■ About this exercise
Take the lines below from the first through the one that contains "- What key concepts" and copy them exactly.

■ Exercise material
· · · · ·

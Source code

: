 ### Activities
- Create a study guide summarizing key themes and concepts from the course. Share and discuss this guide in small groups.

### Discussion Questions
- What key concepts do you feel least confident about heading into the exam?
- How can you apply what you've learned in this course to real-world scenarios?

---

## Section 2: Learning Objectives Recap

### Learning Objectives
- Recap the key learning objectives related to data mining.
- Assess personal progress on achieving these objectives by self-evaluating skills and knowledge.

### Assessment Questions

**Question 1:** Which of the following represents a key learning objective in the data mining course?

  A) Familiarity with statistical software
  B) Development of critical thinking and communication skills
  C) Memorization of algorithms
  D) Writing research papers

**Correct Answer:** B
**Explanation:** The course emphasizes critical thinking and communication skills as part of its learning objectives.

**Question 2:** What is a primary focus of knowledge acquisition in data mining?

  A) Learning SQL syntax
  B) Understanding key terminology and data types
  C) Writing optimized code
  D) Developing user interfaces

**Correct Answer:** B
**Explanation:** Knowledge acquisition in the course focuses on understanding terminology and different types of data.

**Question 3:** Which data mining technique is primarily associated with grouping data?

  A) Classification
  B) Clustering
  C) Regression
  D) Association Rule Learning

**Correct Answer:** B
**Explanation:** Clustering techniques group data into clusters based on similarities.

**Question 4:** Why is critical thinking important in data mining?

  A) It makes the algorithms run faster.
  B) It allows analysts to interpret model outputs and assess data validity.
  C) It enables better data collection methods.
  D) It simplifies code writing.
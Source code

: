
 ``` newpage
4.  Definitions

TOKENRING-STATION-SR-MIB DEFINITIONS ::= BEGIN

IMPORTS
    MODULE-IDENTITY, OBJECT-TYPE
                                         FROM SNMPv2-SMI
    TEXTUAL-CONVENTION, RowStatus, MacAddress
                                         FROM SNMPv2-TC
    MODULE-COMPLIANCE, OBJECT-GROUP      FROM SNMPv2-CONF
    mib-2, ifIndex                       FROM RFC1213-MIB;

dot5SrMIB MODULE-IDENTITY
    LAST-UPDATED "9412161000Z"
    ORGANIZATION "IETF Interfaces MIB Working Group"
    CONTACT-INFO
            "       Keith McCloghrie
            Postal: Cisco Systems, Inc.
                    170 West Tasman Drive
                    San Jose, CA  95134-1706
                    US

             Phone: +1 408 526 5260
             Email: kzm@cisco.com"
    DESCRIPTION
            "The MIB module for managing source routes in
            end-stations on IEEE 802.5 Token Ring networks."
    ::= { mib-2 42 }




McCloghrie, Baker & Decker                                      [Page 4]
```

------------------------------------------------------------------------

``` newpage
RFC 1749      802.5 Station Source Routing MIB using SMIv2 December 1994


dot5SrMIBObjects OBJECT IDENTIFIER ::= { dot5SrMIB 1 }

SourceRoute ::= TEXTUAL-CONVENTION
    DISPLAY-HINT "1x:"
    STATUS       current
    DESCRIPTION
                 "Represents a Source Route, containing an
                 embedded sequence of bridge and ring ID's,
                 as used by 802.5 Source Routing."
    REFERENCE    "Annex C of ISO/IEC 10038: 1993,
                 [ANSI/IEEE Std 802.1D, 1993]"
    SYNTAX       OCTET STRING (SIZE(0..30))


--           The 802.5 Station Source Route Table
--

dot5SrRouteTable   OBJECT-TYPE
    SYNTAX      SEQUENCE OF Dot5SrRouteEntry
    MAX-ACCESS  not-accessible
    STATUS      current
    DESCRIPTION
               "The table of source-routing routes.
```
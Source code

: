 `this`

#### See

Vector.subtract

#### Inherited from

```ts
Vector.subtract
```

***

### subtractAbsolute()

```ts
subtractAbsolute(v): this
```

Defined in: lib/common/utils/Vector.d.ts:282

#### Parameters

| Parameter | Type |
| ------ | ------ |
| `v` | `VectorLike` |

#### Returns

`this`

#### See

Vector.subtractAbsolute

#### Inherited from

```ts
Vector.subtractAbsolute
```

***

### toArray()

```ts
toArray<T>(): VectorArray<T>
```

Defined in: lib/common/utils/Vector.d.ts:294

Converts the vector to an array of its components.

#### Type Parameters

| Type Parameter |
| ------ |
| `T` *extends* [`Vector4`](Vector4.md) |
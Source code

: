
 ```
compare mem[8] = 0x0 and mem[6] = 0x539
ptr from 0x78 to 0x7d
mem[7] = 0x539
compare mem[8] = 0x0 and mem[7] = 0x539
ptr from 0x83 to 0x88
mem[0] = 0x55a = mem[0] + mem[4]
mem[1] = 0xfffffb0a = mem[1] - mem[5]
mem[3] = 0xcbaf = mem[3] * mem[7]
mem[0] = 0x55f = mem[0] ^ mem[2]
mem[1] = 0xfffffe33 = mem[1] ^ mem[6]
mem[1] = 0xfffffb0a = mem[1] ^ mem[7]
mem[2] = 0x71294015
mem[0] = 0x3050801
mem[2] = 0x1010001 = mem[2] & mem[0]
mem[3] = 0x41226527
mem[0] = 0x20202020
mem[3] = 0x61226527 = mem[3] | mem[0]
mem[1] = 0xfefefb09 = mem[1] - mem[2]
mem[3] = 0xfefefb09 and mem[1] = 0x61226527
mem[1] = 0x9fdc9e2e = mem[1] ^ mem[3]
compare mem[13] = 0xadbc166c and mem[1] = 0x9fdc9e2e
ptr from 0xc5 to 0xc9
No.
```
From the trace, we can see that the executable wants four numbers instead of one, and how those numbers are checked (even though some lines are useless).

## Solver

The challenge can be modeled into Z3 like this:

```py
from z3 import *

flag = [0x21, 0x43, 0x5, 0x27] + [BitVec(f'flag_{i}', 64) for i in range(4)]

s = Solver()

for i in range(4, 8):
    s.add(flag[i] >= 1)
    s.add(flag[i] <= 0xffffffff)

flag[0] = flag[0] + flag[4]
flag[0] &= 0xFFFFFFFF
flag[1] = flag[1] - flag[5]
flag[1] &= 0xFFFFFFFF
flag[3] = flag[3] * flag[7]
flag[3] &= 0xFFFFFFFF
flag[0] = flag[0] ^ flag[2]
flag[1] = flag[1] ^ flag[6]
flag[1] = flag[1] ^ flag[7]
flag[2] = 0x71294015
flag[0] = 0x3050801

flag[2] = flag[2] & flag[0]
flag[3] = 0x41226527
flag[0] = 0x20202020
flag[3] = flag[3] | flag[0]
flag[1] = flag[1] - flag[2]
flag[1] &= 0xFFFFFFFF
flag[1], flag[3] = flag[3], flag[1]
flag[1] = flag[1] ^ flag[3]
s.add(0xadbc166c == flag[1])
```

· · · · ·

■ Your solution
Source code

: ### Activities
- Create a study guide summarizing key themes and concepts from the course. Share and discuss this guide in small groups.

### Discussion Questions
- What key concepts do you feel least confident about heading into the exam?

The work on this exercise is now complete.